(Saved entries)
Content starts

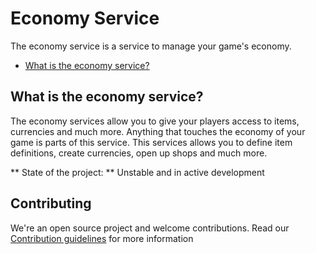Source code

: 
# Economy Service
The economy service is a service to manage your game's economy.

- [What is the economy service?](#what-is-the-economy-service)

## What is the economy service?

The economy services allow you to give your players access to items, currencies and much more. Anything that touches the economy of your game is parts of this service. This services allows you to define item definitions, create currencies, open up shops and much more.

** State of the project: ** Unstable and in active development

## Contributing

We're an open source project and welcome contributions. Read our [Contribution guidelines](CONTRIBUTING.md) for more information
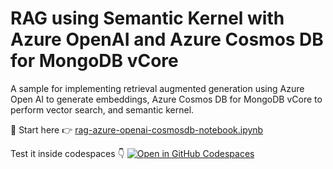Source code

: # RAG using Semantic Kernel with Azure OpenAI and Azure Cosmos DB for MongoDB vCore

A sample for implementing retrieval augmented generation using Azure Open AI to generate embeddings, Azure Cosmos DB for MongoDB vCore to perform vector search, and semantic kernel.

📝 Start here 👉 [rag-azure-openai-cosmosdb-notebook.ipynb](./rag-azure-openai-cosmosdb-notebook.ipynb)

Test it inside codespaces 👇
[![Open in GitHub Codespaces](https://github.com/codespaces/badge.svg)](https://codespaces.new/john0isaac/rag-semantic-kernel-mongodb-vcore?devcontainer_path=.devcontainer/devcontainer.json)
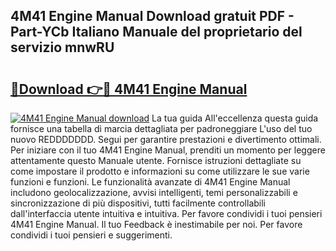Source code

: ## 4M41 Engine Manual Download gratuit PDF - Part-YCb Italiano Manuale del proprietario del servizio mnwRU

# <h2><a href="http://dfgjg7.blite.top/?on=4M41+Engine+Manual">🔗Download 👉🔴 4M41 Engine Manual</a></h2>

[![4M41 Engine Manual download](https://i.imgur.com/lujVjoI.png)](http://dfgjg7.blite.top/?on=4M41+Engine+Manual)
La tua guida All'eccellenza questa guida fornisce una tabella di marcia dettagliata per padroneggiare L'uso del tuo nuovo REDDDDDDD. Segui per garantire prestazioni e divertimento ottimali. Per iniziare con il tuo 4M41 Engine Manual, prenditi un momento per leggere attentamente questo Manuale utente. Fornisce istruzioni dettagliate su come impostare il prodotto e informazioni su come utilizzare le sue varie funzioni e funzioni. Le funzionalità avanzate di 4M41 Engine Manual includono geolocalizzazione, avvisi intelligenti, temi personalizzabili e sincronizzazione di più dispositivi, tutti facilmente controllabili dall'interfaccia utente intuitiva e intuitiva. Per favore condividi i tuoi pensieri 4M41 Engine Manual. Il tuo Feedback è inestimabile per noi. Per favore condividi i tuoi pensieri e suggerimenti.
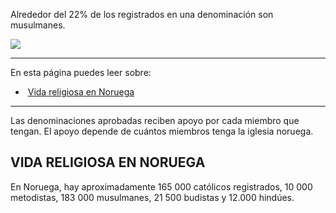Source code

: Alrededor del 22% de los registrados en una denominación son musulmanes.

![](https://cdn.kursoria.no/pensum/elements/-_nhbgvf.jpg)

---

En esta página puedes leer sobre:

-    [Vida religiosa en Noruega](#vida-religiosa-en-noruega)

---

Las denominaciones aprobadas reciben apoyo por cada miembro que tengan. El apoyo depende de cuántos miembros tenga la iglesia noruega.

## VIDA RELIGIOSA EN NORUEGA

En Noruega, hay aproximadamente 165 000 católicos registrados, 10 000 metodistas, 183 000 musulmanes, 21 500 budistas y 12.000 hindúes.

Content ends

▶ **WHAT YOU WILL DO**: Your answer must consist of the entries, unchanged, with no pictures in it.

▶ **RESPONSE TO THIS EXERCISE**:
Source code

: 
# Economy Service
The economy service is a service to manage your game's economy.

- [What is the economy service?](#what-is-the-economy-service)

## What is the economy service?

The economy services allow you to give your players access to items, currencies and much more. Anything that touches the economy of your game is parts of this service. This services allows you to define item definitions, create currencies, open up shops and much more.

** State of the project: ** Unstable and in active development

## Contributing

We're an open source project and welcome contributions. Read our [Contribution guidelines](CONTRIBUTING.md) for more information
Source code

: # RAG using Semantic Kernel with Azure OpenAI and Azure Cosmos DB for MongoDB vCore

A sample for implementing retrieval augmented generation using Azure Open AI to generate embeddings, Azure Cosmos DB for MongoDB vCore to perform vector search, and semantic kernel.

📝 Start here 👉 [rag-azure-openai-cosmosdb-notebook.ipynb](./rag-azure-openai-cosmosdb-notebook.ipynb)

Test it inside codespaces 👇
[![Open in GitHub Codespaces](https://github.com/codespaces/badge.svg)](https://codespaces.new/john0isaac/rag-semantic-kernel-mongodb-vcore?devcontainer_path=.devcontainer/devcontainer.json)
Source code

: ## 4M41 Engine Manual Download gratuit PDF - Part-YCb Italiano Manuale del proprietario del servizio mnwRU

# <h2><a href="http://dfgjg7.blite.top/?on=4M41+Engine+Manual">🔗Download 👉🔴 4M41 Engine Manual</a></h2>

[![4M41 Engine Manual download](https://i.imgur.com/lujVjoI.png)](http://dfgjg7.blite.top/?on=4M41+Engine+Manual)
La tua guida All'eccellenza questa guida fornisce una tabella di marcia dettagliata per padroneggiare L'uso del tuo nuovo REDDDDDDD. Segui per garantire prestazioni e divertimento ottimali. Per iniziare con il tuo 4M41 Engine Manual, prenditi un momento per leggere attentamente questo Manuale utente. Fornisce istruzioni dettagliate su come impostare il prodotto e informazioni su come utilizzare le sue varie funzioni e funzioni. Le funzionalità avanzate di 4M41 Engine Manual includono geolocalizzazione, avvisi intelligenti, temi personalizzabili e sincronizzazione di più dispositivi, tutti facilmente controllabili dall'interfaccia utente intuitiva e intuitiva. Per favore condividi i tuoi pensieri 4M41 Engine Manual. Il tuo Feedback è inestimabile per noi. Per favore condividi i tuoi pensieri e suggerimenti.
Source code

: Alrededor del 22% de los registrados en una denominación son musulmanes.

![](https://cdn.kursoria.no/pensum/elements/-_nhbgvf.jpg)

---

En esta página puedes leer sobre:

-    [Vida religiosa en Noruega](#vida-religiosa-en-noruega)

---

Las denominaciones aprobadas reciben apoyo por cada miembro que tengan. El apoyo depende de cuántos miembros tenga la iglesia noruega.

## VIDA RELIGIOSA EN NORUEGA

En Noruega, hay aproximadamente 165 000 católicos registrados, 10 000 metodistas, 183 000 musulmanes, 21 500 budistas y 12.000 hindúes.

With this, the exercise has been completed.